Here’s an example result in a year of deflation: In 1932 the nominal return for a portfolio at 75% stocks and 25% bonds was -1.9%. Inflation was -10.3%. (Yes, 10% deflation!) The real, inflation-adjusted return was 9.3%. With its 3% assumption, Vanguard effectively calculates a return that is worse than the real change in portfolio value by 14 percentage points.

 

 

The series of returns in the Monte Carlo method will be mixes of years with below average of inflation and above average inflation. Those series with more years of below-average inflation will have future year-end values will be far worse than they really should be. The opposite is true: series of returns with more years of above-average inflation will have future year-end values that will be far better than they really should be. You see this effect when you look at Vanguard’s projections of future “portfolio savings balances.” The range of future results from high to low is so great that it defies logic.

 

== Six-years of distortion ==

 

The distortions each year can add to wild distortions over time. Let’s just nail this down as to how FIRECalc and Vanguard display the results for two identical return sequences of six years. It’s fair to compare the two on these same series of annual returns. The Vanguard calculator will build 1000s of sequences that exactly match these six-year series of returns – and trillions and trillions that don’t.

 

I pick the returns in order that they occurred starting in 1929 and in 1969. Both are bad, among the four worst six-year periods ever. The six starting in 1929 were in a period of deflation. We’d expect Vanguard to make the results look much worse than they really were. The six in starting in 1969 were a period of above average inflation. We’d expect Vanguard to make the results look much better than they really were.

 

Does this happen and to what degree? Yes, and it’s a very big difference. I summarize the results in after six years below. You can follow the year-by-year detail here.

 

 

In the first case – the period of deflation – the Vanguard method calculates a number that is 32% less than the total change in real portfolio value. Much worse than reality. In the second case – the period of above average inflation – the Vanguard method calculates a number that is nearly 50% greater. Much better than reality.

 

 

Conclusion: We retirees must use a Retirement Withdrawal Calculator (RWC) to make key decisions for our financial retirement plan.
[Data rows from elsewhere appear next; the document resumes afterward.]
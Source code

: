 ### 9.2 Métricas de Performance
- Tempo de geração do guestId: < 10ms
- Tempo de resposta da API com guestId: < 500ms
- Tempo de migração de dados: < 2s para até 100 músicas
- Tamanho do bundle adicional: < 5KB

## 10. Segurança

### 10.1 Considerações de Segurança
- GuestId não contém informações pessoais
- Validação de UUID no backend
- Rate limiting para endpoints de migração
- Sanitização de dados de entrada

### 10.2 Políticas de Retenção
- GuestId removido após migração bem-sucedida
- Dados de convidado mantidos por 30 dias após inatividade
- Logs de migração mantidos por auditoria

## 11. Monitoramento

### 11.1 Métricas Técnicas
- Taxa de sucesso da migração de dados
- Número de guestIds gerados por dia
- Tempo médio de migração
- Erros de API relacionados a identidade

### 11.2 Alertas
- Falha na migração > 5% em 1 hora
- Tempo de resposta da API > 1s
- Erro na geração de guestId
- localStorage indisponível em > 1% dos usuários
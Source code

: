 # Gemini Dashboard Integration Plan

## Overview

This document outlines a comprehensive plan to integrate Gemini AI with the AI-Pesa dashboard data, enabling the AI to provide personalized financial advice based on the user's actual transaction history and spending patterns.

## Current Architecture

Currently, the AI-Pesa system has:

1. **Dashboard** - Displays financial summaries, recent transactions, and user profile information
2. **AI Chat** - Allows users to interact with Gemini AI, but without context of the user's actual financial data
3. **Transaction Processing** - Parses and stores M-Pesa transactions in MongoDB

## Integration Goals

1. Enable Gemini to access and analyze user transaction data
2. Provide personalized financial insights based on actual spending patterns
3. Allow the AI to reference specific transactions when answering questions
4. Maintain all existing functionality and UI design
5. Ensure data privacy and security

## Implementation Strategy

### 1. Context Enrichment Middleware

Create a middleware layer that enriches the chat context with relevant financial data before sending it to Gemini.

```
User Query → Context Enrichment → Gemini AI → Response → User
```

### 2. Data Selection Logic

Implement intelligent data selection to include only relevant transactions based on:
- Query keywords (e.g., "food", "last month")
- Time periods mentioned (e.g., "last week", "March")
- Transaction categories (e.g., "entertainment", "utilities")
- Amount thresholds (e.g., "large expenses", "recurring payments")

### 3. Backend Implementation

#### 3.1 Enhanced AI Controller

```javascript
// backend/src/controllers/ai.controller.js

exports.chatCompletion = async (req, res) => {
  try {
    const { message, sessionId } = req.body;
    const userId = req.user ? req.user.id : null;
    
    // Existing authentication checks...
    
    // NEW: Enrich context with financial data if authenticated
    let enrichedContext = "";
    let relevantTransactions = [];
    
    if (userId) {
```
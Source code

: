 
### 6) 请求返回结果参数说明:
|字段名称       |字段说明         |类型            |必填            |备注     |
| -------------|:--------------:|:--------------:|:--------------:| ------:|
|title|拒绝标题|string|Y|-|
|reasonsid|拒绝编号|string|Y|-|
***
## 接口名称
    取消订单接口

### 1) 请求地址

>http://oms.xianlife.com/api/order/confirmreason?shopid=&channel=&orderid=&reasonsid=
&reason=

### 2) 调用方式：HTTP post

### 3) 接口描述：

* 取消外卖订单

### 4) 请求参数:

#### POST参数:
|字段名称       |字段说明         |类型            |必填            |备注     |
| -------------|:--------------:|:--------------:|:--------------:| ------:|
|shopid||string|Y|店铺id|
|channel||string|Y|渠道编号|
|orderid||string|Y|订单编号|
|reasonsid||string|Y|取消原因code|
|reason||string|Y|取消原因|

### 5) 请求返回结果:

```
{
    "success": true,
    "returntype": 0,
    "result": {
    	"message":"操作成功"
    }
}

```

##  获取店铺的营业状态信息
Two RWCs differ in the way they build and test sequences of return. They give different results – especially on a key measure of the number of years of ZERO CHANCE for depleting a portfolio. One finds the reason for the difference when one goes under the hood to see how they track how a portfolio fares over time. FIRECalc tracks the real change in a portfolio’s spending power. Vanguard is calculating a number that at best is a tongue-twister to explain. It’s distorts reality; it isn’t giving you a picture of what really can happen to your portfolio over time. My conclusion is DON’T EVEN LOOK at results that use the Monte Carlo method. You can trust FIRECalc’s inputs and method to track how a portfolio really would fare over time.